A partir de quel moment un cas est-il jugé grave ?

Combien de temps le vétérinaire cantonal veut-il encore donner au temps ? Les fameux "amuse-cochons" devraient amuser les cochons depuis 1981 ! Mais l'article de l'Ordonnance qui stipule que "les porcs doivent pouvoir s'occuper assez longtemps avec de la paille, du fourrage grossier ou d'autres objets appropriés" est aussi bien ignoré que l'art.23, al.2 qui précise que "quelques jours avant la mise bas et durant les deux semaines qui suivent, on mettra de la litière dans le box (de mise bas)". Comment l'article 2 de la Loi sur la protection des animaux dont la teneur est la suivante : "Les animaux doivent être traités de la manière qui tient le mieux compte de leurs besoins" est-il interprété ? De quels besoins de ses animaux l'agriculteur tient-il compte en attachant ceux-ci dans des stalles, les condamnant ainsi à la quasi immobilité, les obligeant à se coucher dans leurs excréments, les enfermant à vie dans des enclos sans aucune occupation ?

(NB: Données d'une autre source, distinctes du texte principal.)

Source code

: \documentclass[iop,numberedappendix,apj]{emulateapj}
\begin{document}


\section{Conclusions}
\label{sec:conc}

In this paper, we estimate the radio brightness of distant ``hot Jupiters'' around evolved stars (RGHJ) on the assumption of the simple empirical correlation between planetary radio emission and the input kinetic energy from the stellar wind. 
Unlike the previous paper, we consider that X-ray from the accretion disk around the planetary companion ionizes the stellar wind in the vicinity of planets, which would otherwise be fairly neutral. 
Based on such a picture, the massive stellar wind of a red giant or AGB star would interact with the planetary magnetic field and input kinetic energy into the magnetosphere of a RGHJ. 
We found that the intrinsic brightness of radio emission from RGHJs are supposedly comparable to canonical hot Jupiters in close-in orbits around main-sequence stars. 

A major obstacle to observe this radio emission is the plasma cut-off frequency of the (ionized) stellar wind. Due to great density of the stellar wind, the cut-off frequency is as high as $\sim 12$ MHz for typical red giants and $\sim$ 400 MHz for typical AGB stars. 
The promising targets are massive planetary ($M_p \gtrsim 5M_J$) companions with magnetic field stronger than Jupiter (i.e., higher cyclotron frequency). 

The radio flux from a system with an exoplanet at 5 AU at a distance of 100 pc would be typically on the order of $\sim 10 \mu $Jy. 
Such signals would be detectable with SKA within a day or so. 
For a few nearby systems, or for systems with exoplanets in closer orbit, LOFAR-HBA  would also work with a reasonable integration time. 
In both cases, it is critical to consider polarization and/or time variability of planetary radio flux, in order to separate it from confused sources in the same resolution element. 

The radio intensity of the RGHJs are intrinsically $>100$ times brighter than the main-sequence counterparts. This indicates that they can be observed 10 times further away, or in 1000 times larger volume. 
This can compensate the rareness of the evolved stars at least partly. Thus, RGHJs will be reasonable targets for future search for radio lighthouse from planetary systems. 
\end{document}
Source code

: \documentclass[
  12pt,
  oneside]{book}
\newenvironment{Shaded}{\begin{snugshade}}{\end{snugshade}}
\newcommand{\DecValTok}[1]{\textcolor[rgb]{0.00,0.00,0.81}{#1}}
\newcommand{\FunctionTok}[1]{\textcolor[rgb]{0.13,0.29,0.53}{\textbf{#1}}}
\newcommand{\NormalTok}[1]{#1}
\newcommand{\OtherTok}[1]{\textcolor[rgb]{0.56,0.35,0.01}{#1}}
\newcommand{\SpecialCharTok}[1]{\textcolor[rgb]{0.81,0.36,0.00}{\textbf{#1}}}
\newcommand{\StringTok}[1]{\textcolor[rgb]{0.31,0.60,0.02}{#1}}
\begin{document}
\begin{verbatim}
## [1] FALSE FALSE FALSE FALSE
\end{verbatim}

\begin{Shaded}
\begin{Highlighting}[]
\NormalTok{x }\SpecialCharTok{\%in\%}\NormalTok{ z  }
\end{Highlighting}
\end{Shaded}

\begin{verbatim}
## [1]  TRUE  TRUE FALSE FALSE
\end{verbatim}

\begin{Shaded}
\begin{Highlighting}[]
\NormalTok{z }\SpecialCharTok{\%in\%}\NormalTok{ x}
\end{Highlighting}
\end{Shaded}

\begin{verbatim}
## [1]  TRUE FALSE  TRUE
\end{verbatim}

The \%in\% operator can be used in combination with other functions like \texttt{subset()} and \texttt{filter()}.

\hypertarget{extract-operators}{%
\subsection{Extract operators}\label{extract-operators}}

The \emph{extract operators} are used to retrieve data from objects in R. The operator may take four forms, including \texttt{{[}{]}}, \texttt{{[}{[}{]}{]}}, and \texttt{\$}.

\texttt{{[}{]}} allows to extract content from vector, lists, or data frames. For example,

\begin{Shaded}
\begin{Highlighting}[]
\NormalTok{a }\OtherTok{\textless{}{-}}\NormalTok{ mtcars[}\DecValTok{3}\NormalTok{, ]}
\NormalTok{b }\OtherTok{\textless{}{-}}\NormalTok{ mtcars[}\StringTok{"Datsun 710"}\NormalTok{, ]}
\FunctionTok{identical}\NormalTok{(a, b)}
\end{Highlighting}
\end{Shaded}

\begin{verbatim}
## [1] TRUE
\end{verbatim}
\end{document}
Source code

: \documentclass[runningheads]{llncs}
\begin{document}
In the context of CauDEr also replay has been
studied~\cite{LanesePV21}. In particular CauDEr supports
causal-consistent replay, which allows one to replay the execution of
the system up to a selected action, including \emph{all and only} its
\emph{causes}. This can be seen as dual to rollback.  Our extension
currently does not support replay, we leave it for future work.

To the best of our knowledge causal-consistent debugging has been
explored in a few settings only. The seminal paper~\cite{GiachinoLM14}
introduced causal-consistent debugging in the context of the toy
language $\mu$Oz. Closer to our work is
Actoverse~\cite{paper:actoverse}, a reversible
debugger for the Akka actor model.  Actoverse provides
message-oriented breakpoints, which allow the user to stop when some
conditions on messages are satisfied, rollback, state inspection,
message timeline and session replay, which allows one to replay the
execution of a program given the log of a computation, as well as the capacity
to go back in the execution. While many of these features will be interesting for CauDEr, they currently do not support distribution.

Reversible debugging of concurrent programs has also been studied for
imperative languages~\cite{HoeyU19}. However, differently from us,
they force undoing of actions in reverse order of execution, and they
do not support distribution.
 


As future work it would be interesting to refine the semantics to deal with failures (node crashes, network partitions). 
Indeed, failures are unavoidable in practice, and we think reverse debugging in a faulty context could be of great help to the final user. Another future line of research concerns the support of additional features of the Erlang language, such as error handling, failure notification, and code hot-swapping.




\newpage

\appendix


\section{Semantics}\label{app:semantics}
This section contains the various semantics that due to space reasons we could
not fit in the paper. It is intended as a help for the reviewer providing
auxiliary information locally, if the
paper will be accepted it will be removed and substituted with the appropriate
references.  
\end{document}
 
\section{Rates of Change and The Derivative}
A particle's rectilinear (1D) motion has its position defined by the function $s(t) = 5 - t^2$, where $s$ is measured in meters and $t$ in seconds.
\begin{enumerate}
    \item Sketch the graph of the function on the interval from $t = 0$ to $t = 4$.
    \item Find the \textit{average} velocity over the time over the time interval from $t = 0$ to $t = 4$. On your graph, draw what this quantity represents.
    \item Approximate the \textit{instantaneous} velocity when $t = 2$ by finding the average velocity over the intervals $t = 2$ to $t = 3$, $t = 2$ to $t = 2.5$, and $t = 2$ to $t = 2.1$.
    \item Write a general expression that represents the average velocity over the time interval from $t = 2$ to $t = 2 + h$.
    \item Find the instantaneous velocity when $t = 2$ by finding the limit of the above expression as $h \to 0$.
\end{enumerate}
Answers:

Sachant que les exploitations telles que celles dénoncées par L'ACUSA bénéficient encore de la bienveillance des autorités, est-ce autre chose de logique que de vouloir "convertir tout le pays au végétarisme ?" Il n'y a pas que les membres de "certaines associations drapées dans la toge des défenseurs intégristes des animaux" qui perdent à jamais l'envie de manger de la viande d'animaux abusés !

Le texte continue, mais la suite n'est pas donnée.